If you had bought this Cambridge-based microchip maker a decade or so ago, you would have a 20-bagger on your hands today. That means ARM Holdings isn't cheap, but this is a stock that has been rewriting the rules on valuation. I decided it was too expensive five years ago, but it's up 949% since then. I also snubbed it three years ago; since then it's up 287%.

Micro chips, macro profits
Its explosive growth continues apace. Revenue grew 17% in 2012 to 577 million pounds, including a 21% leap in the fourth quarter. Pre-tax profits rose 20% to 276.5 million pounds. ARM's processor royalty outperformed the semiconductor market average by nearly 20%. Its processors are used as the main central processing unit in a host of mobiles and handheld devices, with Apple, Nintendo, Nokia, Samsung and Sony Ericsson among its customers. ARM signed licenses for 36 processors in the fourth quarter alone, which will shortly appear in a smartphone or mobile computers near you, as well as medical devices and microcontrollers.
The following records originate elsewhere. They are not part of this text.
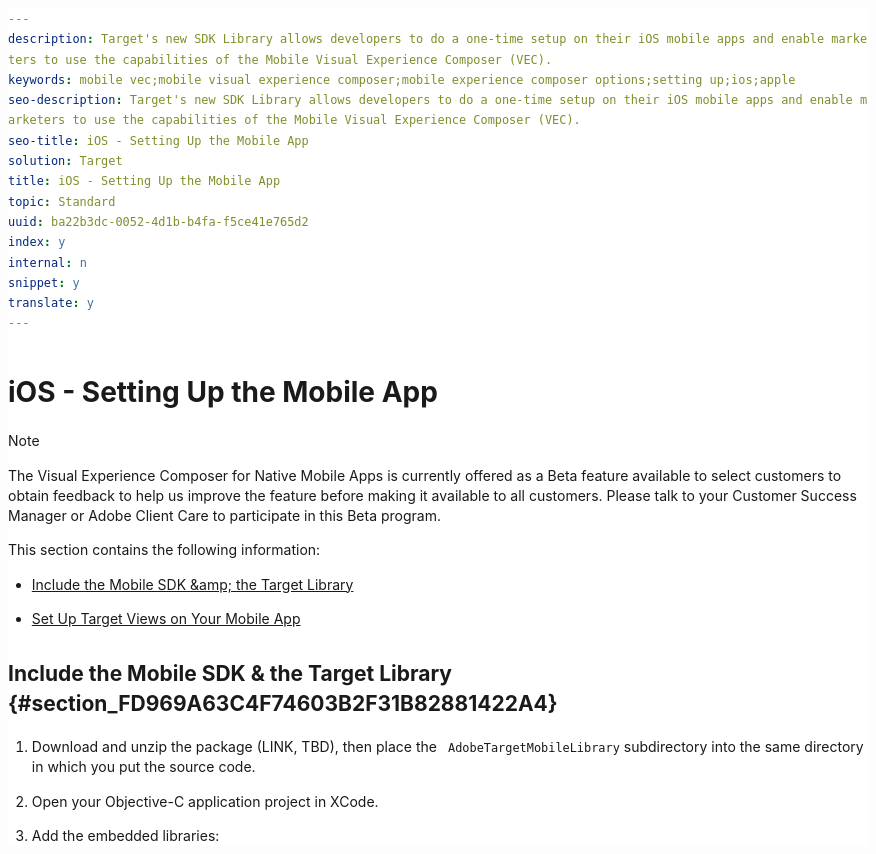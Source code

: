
 ```yaml
---
description: Target's new SDK Library allows developers to do a one-time setup on their iOS mobile apps and enable marketers to use the capabilities of the Mobile Visual Experience Composer (VEC).
keywords: mobile vec;mobile visual experience composer;mobile experience composer options;setting up;ios;apple
seo-description: Target's new SDK Library allows developers to do a one-time setup on their iOS mobile apps and enable marketers to use the capabilities of the Mobile Visual Experience Composer (VEC).
seo-title: iOS - Setting Up the Mobile App
solution: Target
title: iOS - Setting Up the Mobile App
topic: Standard
uuid: ba22b3dc-0052-4d1b-b4fa-f5ce41e765d2
index: y
internal: n
snippet: y
translate: y
---
```


# iOS - Setting Up the Mobile App


>[!NOTE]
>
>The Visual Experience Composer for Native Mobile Apps is currently offered as a Beta feature available to select customers to obtain feedback to help us improve the feature before making it available to all customers. Please talk to your Customer Success Manager or Adobe Client Care to participate in this Beta program.



This section contains the following information: 


* [ Include the Mobile SDK &amp;amp; the Target Library ](../../c_target_mobile_app/c_mobile-visual-experience-composer/c_mobile-visual-experience-composer-ios.md#section_FD969A63C4F74603B2F31B82881422A4) 

* [ Set Up Target Views on Your Mobile App ](../../c_target_mobile_app/c_mobile-visual-experience-composer/c_mobile-visual-experience-composer-ios.md#section_78600DB29862478E8DF2A5EC3CAC1CB0) 



## Include the Mobile SDK &amp; the Target Library {#section_FD969A63C4F74603B2F31B82881422A4}


1. Download and unzip the package (LINK, TBD), then place the ` AdobeTargetMobileLibrary` subdirectory into the same directory in which you put the source code. 

1. Open your Objective-C application project in XCode. 

1. Add the embedded libraries:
ARM's share price rose 60% in the past six months alone. That share price slip I mentioned? A small drop of 5.5% since hitting its 52-week high of 9.71  poundsin early March. Today, you can buy it for 9.18 pounds. That's hardly the buying opportunity of a lifetime, but be grateful for small blessings.

Cheap as chips? Not likely.
The question every investor asks is whether the success story can continue. Trading at more than 60 times earnings, four times more than traditional fair value, there is scope for plenty of downside. It operates in a competitive fast-moving market, with rivals such as Intel targeting its core market of smartphones and tablets. One slip could send the share price spiralling. As could any further slippage from its most high-profile customer, Apple. The imminent departure of long-serving chief executive Warren East briefly unsettled investors, although his internal replacement, ARM president Simon Segars, has cheered them up by vowing to retain the company's independence.
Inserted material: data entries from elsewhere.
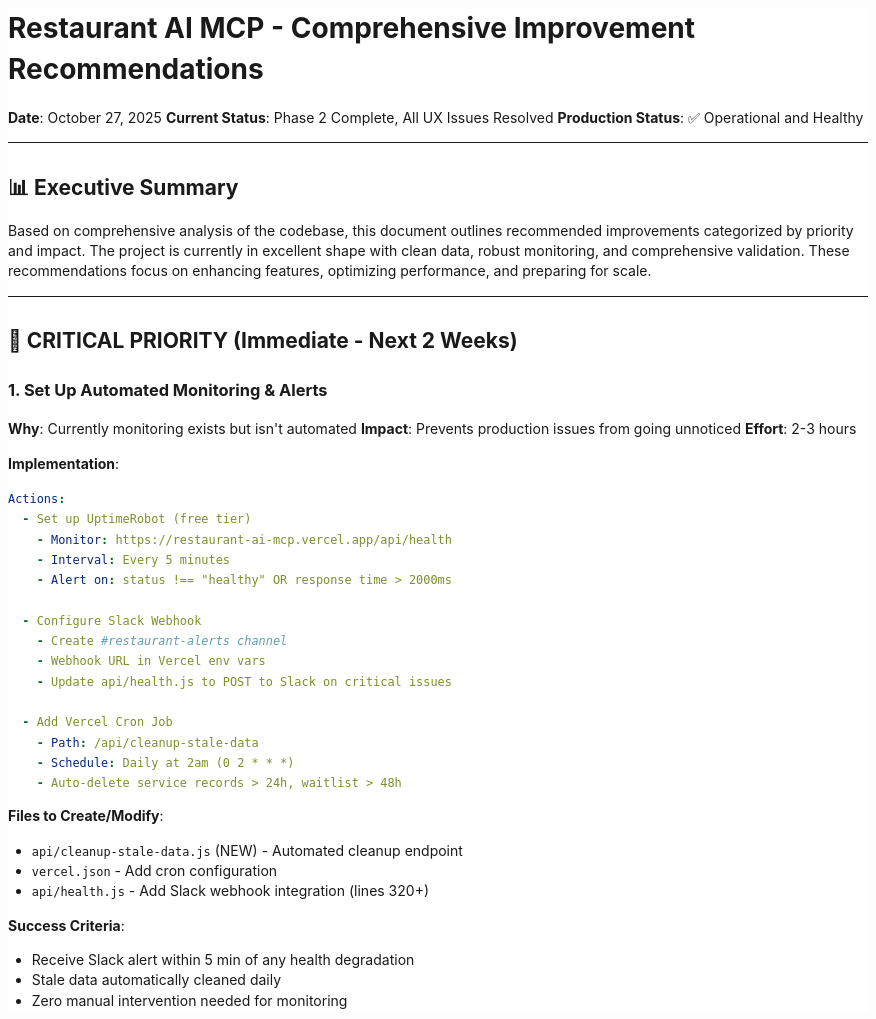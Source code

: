 # Restaurant AI MCP - Comprehensive Improvement Recommendations

**Date**: October 27, 2025
**Current Status**: Phase 2 Complete, All UX Issues Resolved
**Production Status**: ✅ Operational and Healthy

---

## 📊 Executive Summary

Based on comprehensive analysis of the codebase, this document outlines recommended improvements categorized by priority and impact. The project is currently in excellent shape with clean data, robust monitoring, and comprehensive validation. These recommendations focus on enhancing features, optimizing performance, and preparing for scale.

---

## 🚀 CRITICAL PRIORITY (Immediate - Next 2 Weeks)

### 1. Set Up Automated Monitoring & Alerts

**Why**: Currently monitoring exists but isn't automated
**Impact**: Prevents production issues from going unnoticed
**Effort**: 2-3 hours

**Implementation**:
```yaml
Actions:
  - Set up UptimeRobot (free tier)
    - Monitor: https://restaurant-ai-mcp.vercel.app/api/health
    - Interval: Every 5 minutes
    - Alert on: status !== "healthy" OR response time > 2000ms

  - Configure Slack Webhook
    - Create #restaurant-alerts channel
    - Webhook URL in Vercel env vars
    - Update api/health.js to POST to Slack on critical issues

  - Add Vercel Cron Job
    - Path: /api/cleanup-stale-data
    - Schedule: Daily at 2am (0 2 * * *)
    - Auto-delete service records > 24h, waitlist > 48h
```

**Files to Create/Modify**:
- `api/cleanup-stale-data.js` (NEW) - Automated cleanup endpoint
- `vercel.json` - Add cron configuration
- `api/health.js` - Add Slack webhook integration (lines 320+)

**Success Criteria**:
- Receive Slack alert within 5 min of any health degradation
- Stale data automatically cleaned daily
- Zero manual intervention needed for monitoring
Brokers still admire this microchip marvel. Bank of America has just confirmed its "buy" rating after claiming the earnings potential of ARM's big.LITTLE Processing energy-saving technology had been "underappreciated," and will increasingly spread from top-end phones to the cheaper end of the market. Like me, the broker has been tempted by recent share price slip.

Mind games
You won't be surprised to see that income has been trampled in the dash for growth. ARM yields just 0.5%, covered 3.3 times, despite management hiking the dividend 29% to 4.5 pence a share in 2012 (it was just 2.2 pence four years ago). A 36% operating margin is rather nifty. So is forecast earnings-per-share growth of 26% this year and 29% in 2014. Because it specializes in intellectual property, selling its ideas rather than physically manufacturing them, ARM employs just 2,392 people, which limits its cost base. Give me mind over muscle any time. This little-big company will cost you an ARM and a leg, but look what you get for your money.